Your task » Pull every line of the entries that has the word "Inventory".

Records from a data collection
______________________________

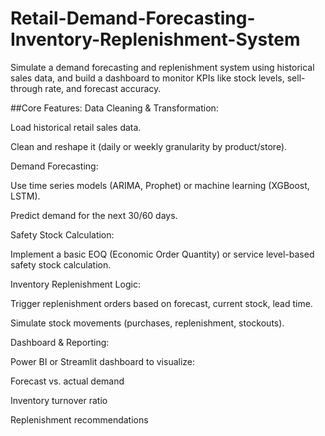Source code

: # Retail-Demand-Forecasting-Inventory-Replenishment-System
Simulate a demand forecasting and replenishment system using historical sales data, and build a dashboard to monitor KPIs like stock levels, sell-through rate, and forecast accuracy.

##Core Features:
Data Cleaning & Transformation:

Load historical retail sales data.

Clean and reshape it (daily or weekly granularity by product/store).

Demand Forecasting:

Use time series models (ARIMA, Prophet) or machine learning (XGBoost, LSTM).

Predict demand for the next 30/60 days.

Safety Stock Calculation:

Implement a basic EOQ (Economic Order Quantity) or service level-based safety stock calculation.

Inventory Replenishment Logic:

Trigger replenishment orders based on forecast, current stock, lead time.

Simulate stock movements (purchases, replenishment, stockouts).

Dashboard & Reporting:

Power BI or Streamlit dashboard to visualize:

Forecast vs. actual demand

Inventory turnover ratio

Replenishment recommendations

______________________________

Answer to the problem »
: # Retail-Demand-Forecasting-Inventory-Replenishment-System
Inventory Replenishment Logic:
Inventory turnover ratio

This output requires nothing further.